While working two other jobs, I spent my extra time teaching myself photography, teaching myself how to build a business, creating my own marketing materials, building my first website – I learned as I went along. God carried me through those early years and He continually provided me with clients and opportunities.
I nearly gave it all up and quit while I was going through troubles in my marriage and my eventual divorce. After six and half years of marriage, I faced some trials and suffering but chose to try and work through them for one and a half years. The strain of photographing weddings during that time was unbearable. I would drive to a wedding, sobbing the whole way. I’d sit in the church parking lot, waiting to go in, then call my friends freaking out moments before walking in to meet my bride for the day. And through it all, new clients still booked me: again, a clear grace of God. He provided financially throughout my entire trauma.
After the dust settled of the divorce, a new trial began: clinical depression. There were days I couldn’t get off the floor. I’d lay on my carpet weeping. And somehow, again by God’s grace, I would pull myself up, go shoot an engagement session or a wedding. My friends, my church and my doctor helped me on the road to healing, but it’s a true gift that God enabled me to get through being a single, business owner, going through depression. Being a self-employed photographer is not always easy: I live alone, work alone, nearly all of my friends are married and I struggle with loneliness, self-worth, sadness, loss, and more. Through it all, I never doubted God’s faithfulness, truthfulness or provision because He came through and surpassed my hopes in providing everything I needed. And it’s something I never want to forget.

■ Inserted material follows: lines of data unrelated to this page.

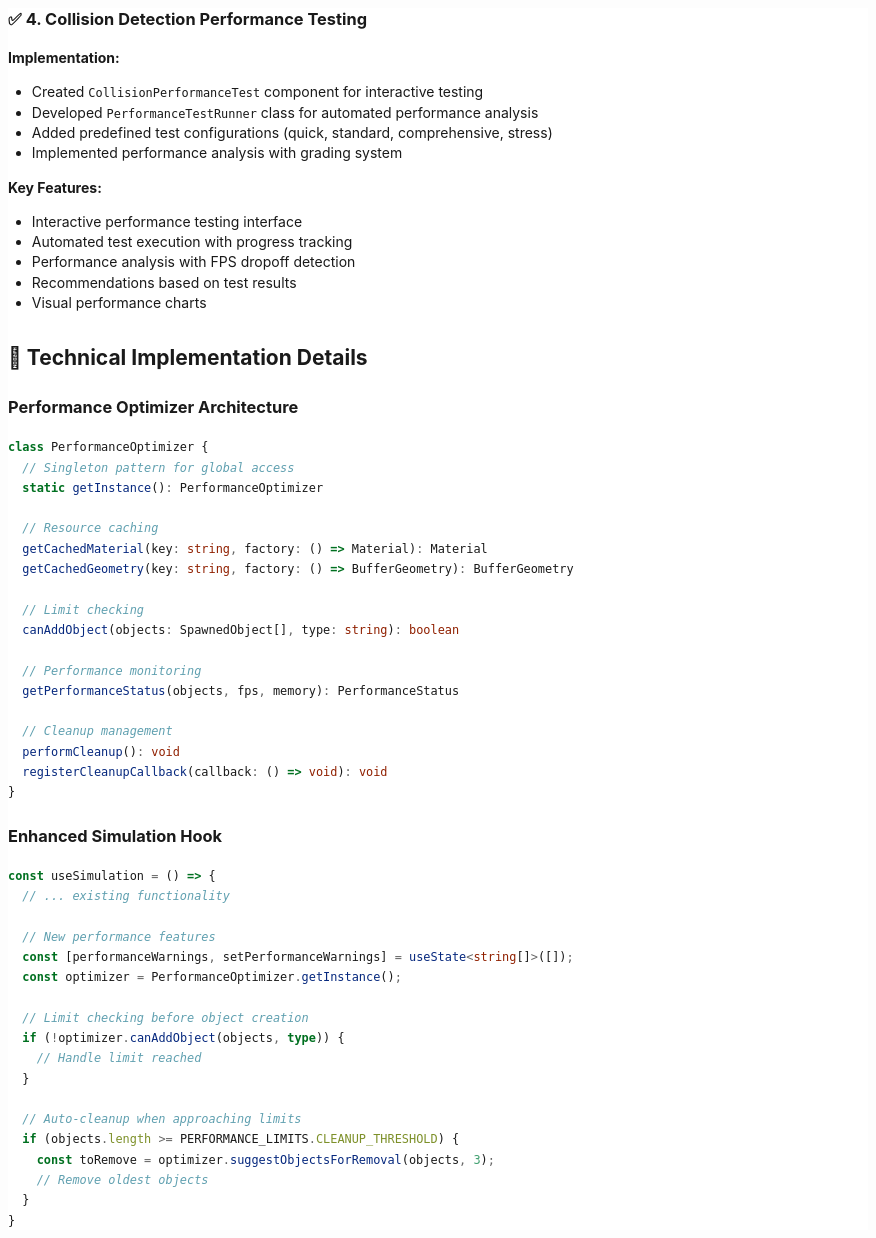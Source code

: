 ### ✅ 4. Collision Detection Performance Testing

**Implementation:**
- Created `CollisionPerformanceTest` component for interactive testing
- Developed `PerformanceTestRunner` class for automated performance analysis
- Added predefined test configurations (quick, standard, comprehensive, stress)
- Implemented performance analysis with grading system

**Key Features:**
- Interactive performance testing interface
- Automated test execution with progress tracking
- Performance analysis with FPS dropoff detection
- Recommendations based on test results
- Visual performance charts

## 🔧 Technical Implementation Details

### Performance Optimizer Architecture

```typescript
class PerformanceOptimizer {
  // Singleton pattern for global access
  static getInstance(): PerformanceOptimizer
  
  // Resource caching
  getCachedMaterial(key: string, factory: () => Material): Material
  getCachedGeometry(key: string, factory: () => BufferGeometry): BufferGeometry
  
  // Limit checking
  canAddObject(objects: SpawnedObject[], type: string): boolean
  
  // Performance monitoring
  getPerformanceStatus(objects, fps, memory): PerformanceStatus
  
  // Cleanup management
  performCleanup(): void
  registerCleanupCallback(callback: () => void): void
}
```

### Enhanced Simulation Hook

```typescript
const useSimulation = () => {
  // ... existing functionality
  
  // New performance features
  const [performanceWarnings, setPerformanceWarnings] = useState<string[]>([]);
  const optimizer = PerformanceOptimizer.getInstance();
  
  // Limit checking before object creation
  if (!optimizer.canAddObject(objects, type)) {
    // Handle limit reached
  }
  
  // Auto-cleanup when approaching limits
  if (objects.length >= PERFORMANCE_LIMITS.CLEANUP_THRESHOLD) {
    const toRemove = optimizer.suggestObjectsForRemoval(objects, 3);
    // Remove oldest objects
  }
}
```
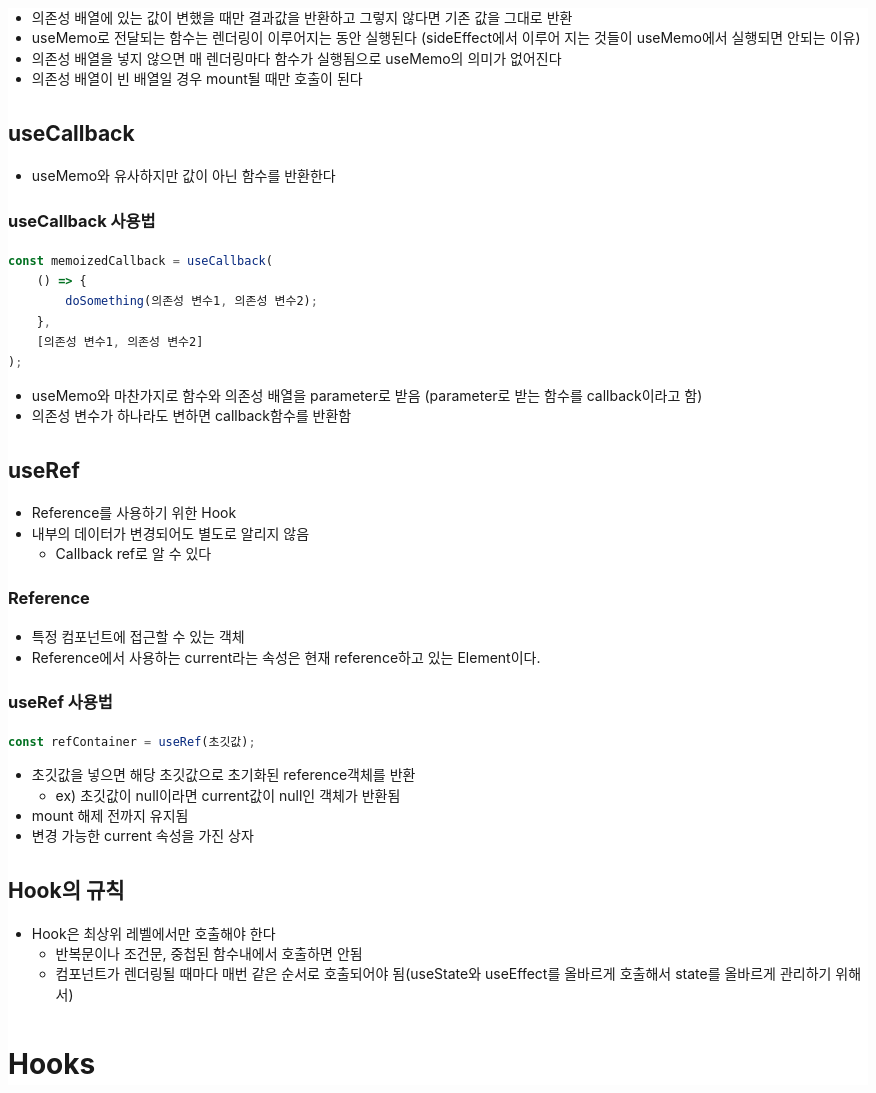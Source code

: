 - 의존성 배열에 있는 값이 변했을 때만 결과값을 반환하고 그렇지 않다면 기존 값을 그대로 반환
- useMemo로 전달되는 함수는 렌더링이 이루어지는 동안 실행된다 (sideEffect에서 이루어 지는 것들이 useMemo에서 실행되면 안되는 이유)
- 의존성 배열을 넣지 않으면 매 렌더링마다 함수가 실행됨으로 useMemo의 의미가 없어진다
- 의존성 배열이 빈 배열일 경우 mount될 때만 호출이 된다

## useCallback

- useMemo와 유사하지만 값이 아닌 함수를 반환한다

### useCallback 사용법

```jsx
const memoizedCallback = useCallback(
	() => {
		doSomething(의존성 변수1, 의존성 변수2);
	},
	[의존성 변수1, 의존성 변수2]
);
```

- useMemo와 마찬가지로 함수와 의존성 배열을 parameter로 받음 (parameter로 받는 함수를 callback이라고 함)
- 의존성 변수가 하나라도 변하면 callback함수를 반환함

## useRef

- Reference를 사용하기 위한 Hook
- 내부의 데이터가 변경되어도 별도로 알리지 않음
    - Callback ref로 알 수 있다

### Reference

- 특정 컴포넌트에 접근할 수 있는 객체
- Reference에서 사용하는 current라는 속성은 현재 reference하고 있는 Element이다.

### useRef 사용법

```jsx
const refContainer = useRef(초깃값);
```

- 초깃값을 넣으면 해당 초깃값으로 초기화된 reference객체를 반환
    - ex) 초깃값이 null이라면 current값이 null인 객체가 반환됨
- mount 해제 전까지 유지됨
- 변경 가능한 current 속성을 가진 상자

## Hook의 규칙

- Hook은 최상위 레벨에서만 호출해야 한다
    - 반복문이나 조건문, 중첩된 함수내에서 호출하면 안됨
    - 컴포넌트가 렌더링될 때마다 매번 같은 순서로 호출되어야 됨(useState와 useEffect를 올바르게 호출해서 state를 올바르게 관리하기 위해서)


# Hooks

So I sit here, writing this, reflecting on the journey of God’s grace & favor in my life. While I’m still struggling through depression, He has carried me, been faithful to me and given me grace to continue. He gives me grace to rejoice with my sweet clients, to capture their love and affection for one another and to continue my business. He has opened up doors to do non-profit photography and to photograph beautiful places in the world as well.
“My only hope is in you.” Psalm 39:7.
So I write to testify that my only hope is in God: for salvation from my sins, for salvation from my trials, for salvation from suffering. God has provided Jesus to be a covering over me, to make me right with Him and to restore a relationship that sin has broken. And with a restored relationship with God, I am made His child. He is my Heavenly Father and He shows His love and grace to me by providing for me and allowing me to show others His love through the work I do. I’m grateful to God for the joy I have in my work and for the ability I have to bless others with beautiful pictures that can bring joy, happiness, and thoughtful reflection. I hope to be faithful in the work God has given me to do and look forward to the many couples I have yet to meet and the many celebrations ahead to photograph. Despite my best efforts to be something else, God has created and gifted me to be a photographer.